Extracted data entries:
BEGIN
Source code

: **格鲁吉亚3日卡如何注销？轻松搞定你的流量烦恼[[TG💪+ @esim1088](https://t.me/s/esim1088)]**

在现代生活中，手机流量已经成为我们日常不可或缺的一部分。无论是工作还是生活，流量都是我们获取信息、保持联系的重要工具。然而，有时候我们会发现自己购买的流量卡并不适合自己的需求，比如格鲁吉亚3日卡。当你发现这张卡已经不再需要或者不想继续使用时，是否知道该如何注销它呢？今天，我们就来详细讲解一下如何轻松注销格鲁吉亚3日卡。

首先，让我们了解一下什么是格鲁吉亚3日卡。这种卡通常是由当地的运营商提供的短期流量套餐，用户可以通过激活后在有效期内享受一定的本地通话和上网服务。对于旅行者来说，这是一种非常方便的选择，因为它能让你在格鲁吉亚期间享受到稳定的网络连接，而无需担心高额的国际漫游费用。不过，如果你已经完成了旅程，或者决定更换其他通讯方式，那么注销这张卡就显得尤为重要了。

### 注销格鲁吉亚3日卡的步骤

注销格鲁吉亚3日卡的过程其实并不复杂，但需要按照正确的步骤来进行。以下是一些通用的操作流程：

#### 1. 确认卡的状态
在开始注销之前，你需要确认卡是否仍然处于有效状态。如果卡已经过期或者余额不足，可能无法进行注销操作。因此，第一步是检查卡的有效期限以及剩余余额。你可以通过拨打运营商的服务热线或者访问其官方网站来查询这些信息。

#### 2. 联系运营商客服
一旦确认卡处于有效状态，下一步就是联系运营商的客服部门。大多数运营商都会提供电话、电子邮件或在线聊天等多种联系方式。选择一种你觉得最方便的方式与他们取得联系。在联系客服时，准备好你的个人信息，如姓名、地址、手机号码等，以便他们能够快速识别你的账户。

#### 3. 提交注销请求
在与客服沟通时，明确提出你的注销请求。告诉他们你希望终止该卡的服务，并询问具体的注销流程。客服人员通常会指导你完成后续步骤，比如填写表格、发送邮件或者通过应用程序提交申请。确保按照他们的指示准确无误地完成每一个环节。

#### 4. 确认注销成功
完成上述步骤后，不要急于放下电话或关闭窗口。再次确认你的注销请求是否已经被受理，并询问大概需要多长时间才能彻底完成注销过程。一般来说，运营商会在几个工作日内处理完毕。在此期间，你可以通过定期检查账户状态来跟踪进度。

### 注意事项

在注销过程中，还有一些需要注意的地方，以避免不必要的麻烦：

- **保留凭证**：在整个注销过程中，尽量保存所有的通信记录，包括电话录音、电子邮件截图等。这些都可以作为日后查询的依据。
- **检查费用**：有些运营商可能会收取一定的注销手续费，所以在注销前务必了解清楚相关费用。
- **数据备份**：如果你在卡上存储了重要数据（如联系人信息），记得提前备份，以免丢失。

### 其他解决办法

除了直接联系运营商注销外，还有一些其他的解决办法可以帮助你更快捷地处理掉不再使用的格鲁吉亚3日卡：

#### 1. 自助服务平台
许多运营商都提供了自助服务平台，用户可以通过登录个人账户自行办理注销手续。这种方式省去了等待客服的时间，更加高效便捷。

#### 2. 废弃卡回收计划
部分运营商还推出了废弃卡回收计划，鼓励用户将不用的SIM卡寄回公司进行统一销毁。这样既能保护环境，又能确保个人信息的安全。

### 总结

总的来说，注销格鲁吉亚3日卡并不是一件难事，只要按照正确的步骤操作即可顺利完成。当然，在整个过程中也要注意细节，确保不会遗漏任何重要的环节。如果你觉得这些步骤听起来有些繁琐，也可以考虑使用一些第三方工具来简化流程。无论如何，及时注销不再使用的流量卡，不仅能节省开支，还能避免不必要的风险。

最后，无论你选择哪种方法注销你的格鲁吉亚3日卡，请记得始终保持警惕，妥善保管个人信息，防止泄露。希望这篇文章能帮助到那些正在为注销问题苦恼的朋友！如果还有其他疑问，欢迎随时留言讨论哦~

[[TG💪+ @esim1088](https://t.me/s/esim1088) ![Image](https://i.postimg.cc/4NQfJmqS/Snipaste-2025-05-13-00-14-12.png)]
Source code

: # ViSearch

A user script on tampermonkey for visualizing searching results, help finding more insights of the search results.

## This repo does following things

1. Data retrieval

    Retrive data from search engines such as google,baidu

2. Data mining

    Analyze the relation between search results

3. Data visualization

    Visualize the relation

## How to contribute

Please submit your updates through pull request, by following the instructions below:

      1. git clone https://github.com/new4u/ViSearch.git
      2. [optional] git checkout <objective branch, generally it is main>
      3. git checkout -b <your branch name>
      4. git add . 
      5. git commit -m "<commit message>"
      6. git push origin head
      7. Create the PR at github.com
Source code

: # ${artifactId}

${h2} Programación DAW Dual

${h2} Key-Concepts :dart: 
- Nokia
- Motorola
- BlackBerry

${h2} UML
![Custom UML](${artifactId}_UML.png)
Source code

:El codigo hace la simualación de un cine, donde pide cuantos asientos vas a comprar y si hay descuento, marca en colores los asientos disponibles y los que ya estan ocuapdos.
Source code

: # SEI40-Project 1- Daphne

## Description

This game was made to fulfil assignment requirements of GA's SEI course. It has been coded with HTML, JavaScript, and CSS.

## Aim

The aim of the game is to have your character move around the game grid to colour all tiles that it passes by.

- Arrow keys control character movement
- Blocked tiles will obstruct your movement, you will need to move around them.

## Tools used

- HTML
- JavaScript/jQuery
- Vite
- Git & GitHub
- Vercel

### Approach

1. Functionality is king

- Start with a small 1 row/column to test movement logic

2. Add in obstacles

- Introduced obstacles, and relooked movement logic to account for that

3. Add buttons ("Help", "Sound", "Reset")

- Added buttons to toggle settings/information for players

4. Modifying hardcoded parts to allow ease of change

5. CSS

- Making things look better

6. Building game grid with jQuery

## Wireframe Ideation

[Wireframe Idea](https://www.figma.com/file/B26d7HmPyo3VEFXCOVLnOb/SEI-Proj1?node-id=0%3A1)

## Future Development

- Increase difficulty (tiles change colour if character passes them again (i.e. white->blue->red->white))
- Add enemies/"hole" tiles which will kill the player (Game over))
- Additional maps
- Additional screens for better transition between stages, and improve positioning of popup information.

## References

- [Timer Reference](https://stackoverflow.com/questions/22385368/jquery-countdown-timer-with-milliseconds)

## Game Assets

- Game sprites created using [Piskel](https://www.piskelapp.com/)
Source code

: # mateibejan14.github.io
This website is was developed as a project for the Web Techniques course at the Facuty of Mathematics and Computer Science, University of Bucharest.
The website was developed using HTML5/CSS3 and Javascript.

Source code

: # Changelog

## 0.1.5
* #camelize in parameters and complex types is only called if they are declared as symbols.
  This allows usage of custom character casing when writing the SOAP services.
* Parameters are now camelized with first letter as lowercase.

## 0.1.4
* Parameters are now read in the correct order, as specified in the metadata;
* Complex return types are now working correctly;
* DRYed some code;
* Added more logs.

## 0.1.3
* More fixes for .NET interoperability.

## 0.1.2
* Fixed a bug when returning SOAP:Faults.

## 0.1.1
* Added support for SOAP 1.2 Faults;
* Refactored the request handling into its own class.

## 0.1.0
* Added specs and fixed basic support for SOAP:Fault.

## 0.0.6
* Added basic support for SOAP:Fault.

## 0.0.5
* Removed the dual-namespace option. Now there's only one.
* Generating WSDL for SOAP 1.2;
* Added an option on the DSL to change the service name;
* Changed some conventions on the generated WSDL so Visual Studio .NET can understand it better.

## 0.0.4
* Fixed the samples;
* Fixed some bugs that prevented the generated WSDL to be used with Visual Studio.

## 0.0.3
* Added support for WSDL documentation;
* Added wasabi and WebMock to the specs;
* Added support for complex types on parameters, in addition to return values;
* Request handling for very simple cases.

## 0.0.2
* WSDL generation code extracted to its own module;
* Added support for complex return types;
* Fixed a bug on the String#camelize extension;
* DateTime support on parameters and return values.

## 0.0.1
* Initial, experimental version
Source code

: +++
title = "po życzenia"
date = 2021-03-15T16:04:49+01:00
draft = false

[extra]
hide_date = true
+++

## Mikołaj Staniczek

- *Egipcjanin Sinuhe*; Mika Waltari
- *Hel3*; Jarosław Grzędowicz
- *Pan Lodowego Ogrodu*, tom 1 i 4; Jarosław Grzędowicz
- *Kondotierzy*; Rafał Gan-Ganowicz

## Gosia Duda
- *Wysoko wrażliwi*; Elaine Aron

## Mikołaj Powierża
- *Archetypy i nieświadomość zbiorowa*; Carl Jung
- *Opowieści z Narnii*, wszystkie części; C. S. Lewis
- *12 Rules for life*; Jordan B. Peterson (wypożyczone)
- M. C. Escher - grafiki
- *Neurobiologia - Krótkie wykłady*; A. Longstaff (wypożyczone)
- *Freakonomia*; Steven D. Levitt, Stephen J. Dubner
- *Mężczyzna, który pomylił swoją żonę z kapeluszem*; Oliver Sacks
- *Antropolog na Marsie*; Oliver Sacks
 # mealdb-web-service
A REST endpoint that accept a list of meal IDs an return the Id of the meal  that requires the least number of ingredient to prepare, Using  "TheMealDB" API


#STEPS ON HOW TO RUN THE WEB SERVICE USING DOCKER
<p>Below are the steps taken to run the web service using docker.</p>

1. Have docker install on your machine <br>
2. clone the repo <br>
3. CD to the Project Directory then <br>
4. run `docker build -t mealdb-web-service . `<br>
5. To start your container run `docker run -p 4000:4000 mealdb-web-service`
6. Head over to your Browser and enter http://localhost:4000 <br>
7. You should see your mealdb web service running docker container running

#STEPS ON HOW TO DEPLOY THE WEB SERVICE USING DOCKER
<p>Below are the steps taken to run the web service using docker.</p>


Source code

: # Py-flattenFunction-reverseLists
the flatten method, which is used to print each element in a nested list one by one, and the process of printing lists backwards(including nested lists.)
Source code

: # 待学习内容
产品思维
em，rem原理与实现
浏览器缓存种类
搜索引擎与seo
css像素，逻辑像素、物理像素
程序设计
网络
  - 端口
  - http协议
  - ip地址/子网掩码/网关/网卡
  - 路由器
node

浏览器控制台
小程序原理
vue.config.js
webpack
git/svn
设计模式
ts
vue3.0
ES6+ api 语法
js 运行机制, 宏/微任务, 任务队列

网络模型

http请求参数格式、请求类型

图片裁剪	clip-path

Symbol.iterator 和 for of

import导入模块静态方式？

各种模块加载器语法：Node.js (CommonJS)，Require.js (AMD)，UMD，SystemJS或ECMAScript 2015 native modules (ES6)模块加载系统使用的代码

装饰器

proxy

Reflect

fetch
END
● Task details: Begin at the first line of the entries above and copy every line exactly, ending with the line that contains "- **保留凭证**：在整个".

● Reply to the task:
Source code

: **格鲁吉亚3日卡如何注销？轻松搞定你的流量烦恼[[TG💪+ @esim1088](https://t.me/s/esim1088)]**

在现代生活中，手机流量已经成为我们日常不可或缺的一部分。无论是工作还是生活，流量都是我们获取信息、保持联系的重要工具。然而，有时候我们会发现自己购买的流量卡并不适合自己的需求，比如格鲁吉亚3日卡。当你发现这张卡已经不再需要或者不想继续使用时，是否知道该如何注销它呢？今天，我们就来详细讲解一下如何轻松注销格鲁吉亚3日卡。

首先，让我们了解一下什么是格鲁吉亚3日卡。这种卡通常是由当地的运营商提供的短期流量套餐，用户可以通过激活后在有效期内享受一定的本地通话和上网服务。对于旅行者来说，这是一种非常方便的选择，因为它能让你在格鲁吉亚期间享受到稳定的网络连接，而无需担心高额的国际漫游费用。不过，如果你已经完成了旅程，或者决定更换其他通讯方式，那么注销这张卡就显得尤为重要了。

### 注销格鲁吉亚3日卡的步骤

注销格鲁吉亚3日卡的过程其实并不复杂，但需要按照正确的步骤来进行。以下是一些通用的操作流程：

#### 1. 确认卡的状态
在开始注销之前，你需要确认卡是否仍然处于有效状态。如果卡已经过期或者余额不足，可能无法进行注销操作。因此，第一步是检查卡的有效期限以及剩余余额。你可以通过拨打运营商的服务热线或者访问其官方网站来查询这些信息。

#### 2. 联系运营商客服
一旦确认卡处于有效状态，下一步就是联系运营商的客服部门。大多数运营商都会提供电话、电子邮件或在线聊天等多种联系方式。选择一种你觉得最方便的方式与他们取得联系。在联系客服时，准备好你的个人信息，如姓名、地址、手机号码等，以便他们能够快速识别你的账户。

#### 3. 提交注销请求
在与客服沟通时，明确提出你的注销请求。告诉他们你希望终止该卡的服务，并询问具体的注销流程。客服人员通常会指导你完成后续步骤，比如填写表格、发送邮件或者通过应用程序提交申请。确保按照他们的指示准确无误地完成每一个环节。

#### 4. 确认注销成功
完成上述步骤后，不要急于放下电话或关闭窗口。再次确认你的注销请求是否已经被受理，并询问大概需要多长时间才能彻底完成注销过程。一般来说，运营商会在几个工作日内处理完毕。在此期间，你可以通过定期检查账户状态来跟踪进度。

### 注意事项

在注销过程中，还有一些需要注意的地方，以避免不必要的麻烦：

- **保留凭证**：在整个注销过程中，尽量保存所有的通信记录，包括电话录音、电子邮件截图等。这些都可以作为日后查询的依据。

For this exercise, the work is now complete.